Ina Garten’s culinary career began with the purchase of a specialty food store called Barefoot Contessa in Westhampton Beach, N.Y., and without any formal training. She has since grown a veritable empire of Barefoot Contessa products, cookbooks — she has over 10 million in print — and an Emmy award-winning show; that success is in part due to the fact that Garten’s recipes work and her food is fantastic, and in part due to her warm, friendly nature. Her latest book, Make It Ahead, has spent a mind-boggling 17 weeks on the New York Times best-seller list.

Here are a few highlights from her Q&A session with writer Julia Turshen at Jubilee.

On making a career change: Garten was formerly a White House nuclear policy analyst. “I knew how to do this and wanted to find another cliff to jump off. Someone said to me: ‘Type A people think they can find new jobs while doing something, and they can’t. You have to just stop — you have to get good and bored — and then figure out what’s next.’ I had one of the hardest years in my life; I just couldn’t figure out what to do next.”

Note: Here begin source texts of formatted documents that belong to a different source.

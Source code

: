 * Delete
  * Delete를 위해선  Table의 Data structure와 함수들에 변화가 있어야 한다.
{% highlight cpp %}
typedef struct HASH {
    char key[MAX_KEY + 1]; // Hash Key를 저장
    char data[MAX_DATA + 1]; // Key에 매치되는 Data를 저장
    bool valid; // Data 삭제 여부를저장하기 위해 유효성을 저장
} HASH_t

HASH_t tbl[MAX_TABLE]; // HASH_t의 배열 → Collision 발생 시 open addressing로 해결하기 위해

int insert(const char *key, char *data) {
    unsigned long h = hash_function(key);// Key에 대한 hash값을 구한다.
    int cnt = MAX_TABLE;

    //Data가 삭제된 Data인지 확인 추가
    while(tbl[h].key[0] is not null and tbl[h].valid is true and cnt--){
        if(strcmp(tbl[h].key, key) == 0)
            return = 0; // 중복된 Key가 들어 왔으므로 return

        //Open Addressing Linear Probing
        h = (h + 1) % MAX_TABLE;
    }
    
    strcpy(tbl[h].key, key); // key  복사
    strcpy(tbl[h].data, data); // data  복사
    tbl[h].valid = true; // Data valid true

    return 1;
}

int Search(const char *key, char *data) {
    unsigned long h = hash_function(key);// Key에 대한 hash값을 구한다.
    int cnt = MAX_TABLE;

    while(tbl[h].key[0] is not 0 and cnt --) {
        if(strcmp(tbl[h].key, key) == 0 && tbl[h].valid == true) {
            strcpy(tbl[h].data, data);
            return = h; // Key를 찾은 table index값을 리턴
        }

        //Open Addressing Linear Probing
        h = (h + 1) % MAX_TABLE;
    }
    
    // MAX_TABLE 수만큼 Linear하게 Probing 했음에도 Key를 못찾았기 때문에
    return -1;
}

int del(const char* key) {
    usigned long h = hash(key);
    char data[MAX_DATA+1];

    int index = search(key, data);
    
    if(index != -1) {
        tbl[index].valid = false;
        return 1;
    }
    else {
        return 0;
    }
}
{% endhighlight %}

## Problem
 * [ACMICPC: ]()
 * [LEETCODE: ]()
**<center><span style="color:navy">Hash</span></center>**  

“I knew I wanted to have my own business. I needed to get up in the morning, make my own decisions, and see if they worked. An interior designer friend and I sat down and thought: ‘OK, we want to do something that we’re excited about, we have to make money or it’s not a business, and we want to be able to drop everything and go to Paris at a moment’s notice.’ And then we fell over laughing, because that job doesn’t exist!”

“But once it was in my brain, it just kind of worked out. And what’s happened has been so astonishingly better than what I could have imagined.”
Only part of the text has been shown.